The Vilcek Foundation is a New York City-based non-profit organization devoted to raising public awareness of the contributions of immigrants to the sciences, arts, and culture in the United States.
Richard A. Flavell, chair and Sterling Professor of Immunobiology, and Ruslan M. Medzhitov, the David A. Wallace Professor of Immunobiology, were honored by the foundation for their long-standing and influential work on the innate immune system, the first line of defense against infection by bacteria and viruses.
Born in the United Kingdom, Flavell received his Ph.D. in biochemistry in 1970 at the University of Hull and worked in both academia and industry before joining the Yale faculty in 1988 to lead its immunobiology program. A prolific scientist, Flavell and his Yale colleagues have discovered several important receptors responsible for innate immunity, and he has made major contributions to our understanding of how activation of the innate immune system triggers the adaptive system’s more specialized immune response.

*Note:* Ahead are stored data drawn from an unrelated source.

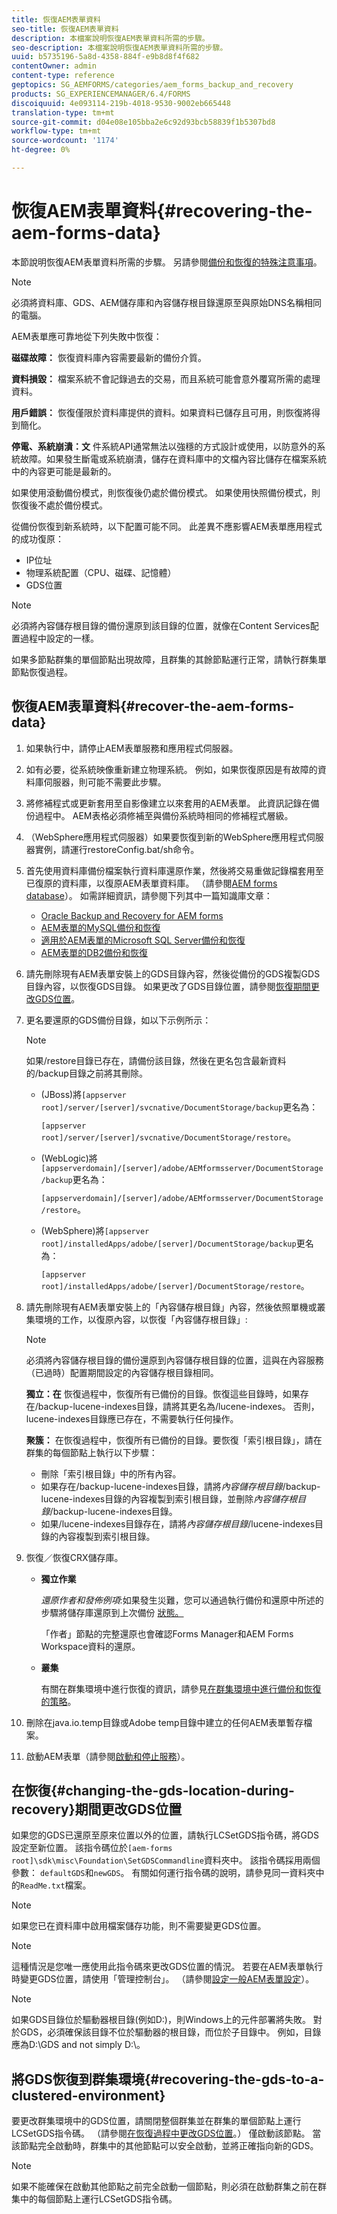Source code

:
 ```yaml
---
title: 恢復AEM表單資料
seo-title: 恢復AEM表單資料
description: 本檔案說明恢復AEM表單資料所需的步驟。
seo-description: 本檔案說明恢復AEM表單資料所需的步驟。
uuid: b5735196-5a8d-4358-884f-e9b8d8f4f682
contentOwner: admin
content-type: reference
geptopics: SG_AEMFORMS/categories/aem_forms_backup_and_recovery
products: SG_EXPERIENCEMANAGER/6.4/FORMS
discoiquuid: 4e093114-219b-4018-9530-9002eb665448
translation-type: tm+mt
source-git-commit: d04e08e105bba2e6c92d93bcb58839f1b5307bd8
workflow-type: tm+mt
source-wordcount: '1174'
ht-degree: 0%

---
```



# 恢復AEM表單資料{#recovering-the-aem-forms-data}

本節說明恢復AEM表單資料所需的步驟。 另請參閱[備份和恢復的特殊注意事項](/help/forms/using/admin-help/backup-recovery-strategy-aem-forms.md#special-considerations-for-backup-and-recovery)。

>[!NOTE]
>
>必須將資料庫、GDS、AEM儲存庫和內容儲存根目錄還原至與原始DNS名稱相同的電腦。

AEM表單應可靠地從下列失敗中恢復：

**磁碟故障：** 恢復資料庫內容需要最新的備份介質。

**資料損毀：** 檔案系統不會記錄過去的交易，而且系統可能會意外覆寫所需的處理資料。

**用戶錯誤：** 恢復僅限於資料庫提供的資料。如果資料已儲存且可用，則恢復將得到簡化。

**停電、系統崩潰：文** 件系統API通常無法以強穩的方式設計或使用，以防意外的系統故障。如果發生斷電或系統崩潰，儲存在資料庫中的文檔內容比儲存在檔案系統中的內容更可能是最新的。

如果使用滾動備份模式，則恢復後仍處於備份模式。 如果使用快照備份模式，則恢復後不處於備份模式。

從備份恢復到新系統時，以下配置可能不同。 此差異不應影響AEM表單應用程式的成功復原：

* IP位址
* 物理系統配置（CPU、磁碟、記憶體）
* GDS位置

>[!NOTE]
>
>必須將內容儲存根目錄的備份還原到該目錄的位置，就像在Content Services配置過程中設定的一樣。

如果多節點群集的單個節點出現故障，且群集的其餘節點運行正常，請執行群集單節點恢復過程。

## 恢復AEM表單資料{#recover-the-aem-forms-data}

1. 如果執行中，請停止AEM表單服務和應用程式伺服器。
1. 如有必要，從系統映像重新建立物理系統。 例如，如果恢復原因是有故障的資料庫伺服器，則可能不需要此步驟。
1. 將修補程式或更新套用至自影像建立以來套用的AEM表單。 此資訊記錄在備份過程中。 AEM表格必須修補至與備份系統時相同的修補程式層級。
1. （WebSphere應用程式伺服器）如果要恢復到新的WebSphere應用程式伺服器實例，請運行restoreConfig.bat/sh命令。
1. 首先使用資料庫備份檔案執行資料庫還原作業，然後將交易重做記錄檔套用至已復原的資料庫，以復原AEM表單資料庫。 （請參閱[AEM forms database](/help/forms/using/admin-help/files-back-recover.md#aem-forms-database)）。 如需詳細資訊，請參閱下列其中一篇知識庫文章：

   * [Oracle Backup and Recovery for AEM forms](https://www.adobe.com/go/kb403624)
   * [AEM表單的MySQL備份和恢復](https://www.adobe.com/go/kb403625)
   * [適用於AEM表單的Microsoft SQL Server備份和恢復](https://www.adobe.com/go/kb403623)
   * [AEM表單的DB2備份和恢復](https://www.adobe.com/go/kb403626)

1. 請先刪除現有AEM表單安裝上的GDS目錄內容，然後從備份的GDS複製GDS目錄內容，以恢復GDS目錄。 如果更改了GDS目錄位置，請參閱[恢復期間更改GDS位置](recovering-aem-forms-data.md#changing-the-gds-location-during-recovery)。
1. 更名要還原的GDS備份目錄，如以下示例所示：

   >[!NOTE]
   >
   >如果/restore目錄已存在，請備份該目錄，然後在更名包含最新資料的/backup目錄之前將其刪除。

   * (JBoss)將`[appserver root]/server/[server]/svcnative/DocumentStorage/backup`更名為：

      `[appserver root]/server/[server]/svcnative/DocumentStorage/restore`。

   * (WebLogic)將`[appserverdomain]/[server]/adobe/AEMformsserver/DocumentStorage/backup`更名為：

      `[appserverdomain]/[server]/adobe/AEMformsserver/DocumentStorage/restore`。

   * (WebSphere)將`[appserver root]/installedApps/adobe/[server]/DocumentStorage/backup`更名為：

      `[appserver root]/installedApps/adobe/[server]/DocumentStorage/restore`。

1. 請先刪除現有AEM表單安裝上的「內容儲存根目錄」內容，然後依照單機或叢集環境的工作，以復原內容，以恢復「內容儲存根目錄」:

   >[!NOTE]
   >
   >必須將內容儲存根目錄的備份還原到內容儲存根目錄的位置，這與在內容服務（已過時）配置期間設定的內容儲存根目錄相同。

   **獨立：在** 恢復過程中，恢復所有已備份的目錄。恢復這些目錄時，如果存在/backup-lucene-indexes目錄，請將其更名為/lucene-indexes。 否則，lucene-indexes目錄應已存在，不需要執行任何操作。

   **聚簇：** 在恢復過程中，恢復所有已備份的目錄。要恢復「索引根目錄」，請在群集的每個節點上執行以下步驟：

   * 刪除「索引根目錄」中的所有內容。
   * 如果存在/backup-lucene-indexes目錄，請將&#x200B;*內容儲存根目錄*/backup-lucene-indexes目錄的內容複製到索引根目錄，並刪除&#x200B;*內容儲存根目錄*/backup-lucene-indexes目錄。
   * 如果/lucene-indexes目錄存在，請將&#x200B;*內容儲存根目錄*/lucene-indexes目錄的內容複製到索引根目錄。

1. 恢復／恢復CRX儲存庫。

   * **獨立作業**

      *還原作者和發佈例項*:如果發生災難，您可以通過執行備份和還原中所述的步驟將儲存庫還原到上次備份 [狀態。](https://docs.adobe.com/docs/en/crx/current/administering/backup_and_restore.html)

      「作者」節點的完整還原也會確認Forms Manager和AEM Forms Workspace資料的還原。

   * **叢集**

      有關在群集環境中進行恢復的資訊，請參見[在群集環境中進行備份和恢復的策略](/help/forms/using/admin-help/strategy-backup-restore-clustered-environment.md#strategy-for-backup-and-restore-in-a-clustered-environment)。

1. 刪除在java.io.temp目錄或Adobe temp目錄中建立的任何AEM表單暫存檔案。
1. 啟動AEM表單（請參閱[啟動和停止服務](/help/forms/using/admin-help/starting-stopping-services.md#starting-and-stopping-services)）<!-- BROKEN LINK and the application server(s) (see [Maintaining the Application Server](/forms/using/admin-help/topics/maintaining-the-application-server.md))-->。

## 在恢復{#changing-the-gds-location-during-recovery}期間更改GDS位置

如果您的GDS已還原至原來位置以外的位置，請執行LCSetGDS指令碼，將GDS設定至新位置。 該指令碼位於`[aem-forms root]\sdk\misc\Foundation\SetGDSCommandline`資料夾中。 該指令碼採用兩個參數： `defaultGDS`和`newGDS`。 有關如何運行指令碼的說明，請參見同一資料夾中的`ReadMe.txt`檔案。

>[!NOTE]
>
>如果您已在資料庫中啟用檔案儲存功能，則不需要變更GDS位置。

>[!NOTE]
>
>這種情況是您唯一應使用此指令碼來更改GDS位置的情況。 若要在AEM表單執行時變更GDS位置，請使用「管理控制台」。 （請參閱[設定一般AEM表單設定](/help/forms/using/admin-help/configure-general-aem-forms-settings.md#configure-general-aem-forms-settings)）。

>[!NOTE]
>
>如果GDS目錄位於驅動器根目錄(例如D:\)，則Windows上的元件部署將失敗。 對於GDS，必須確保該目錄不位於驅動器的根目錄，而位於子目錄中。 例如，目錄應為D:\GDS and not simply D:\。

## 將GDS恢復到群集環境{#recovering-the-gds-to-a-clustered-environment}

要更改群集環境中的GDS位置，請關閉整個群集並在群集的單個節點上運行LCSetGDS指令碼。 （請參閱[在恢復過程中更改GDS位置](recovering-aem-forms-data.md#changing-the-gds-location-during-recovery)。） 僅啟動該節點。 當該節點完全啟動時，群集中的其他節點可以安全啟動，並將正確指向新的GDS。

>[!NOTE]
>
>如果不能確保在啟動其他節點之前完全啟動一個節點，則必須在啟動群集之前在群集中的每個節點上運行LCSetGDS指令碼。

Medzhitov, a native of Tashkent, Uzbekistan, emigrated to the United States in the early 1990s having been inspired by the then-controversial theories of innate immunity championed by the late Yale immunobiologist Dr. Charles A. Janeway Jr. At the time, innate immunity was deemed unimportant and received scant scientific attention, but by 1997 Medzhitov, Janeway, and colleagues had identified a receptor of the human innate immune system that acts as a pathogen-detecting sentinel and activates adaptive immunity. In the wake of these findings, the study of innate immunity has seen explosive growth, and Medzhitov’s work continues to have significant implications for autoimmune diseases, cancer, and other illnesses.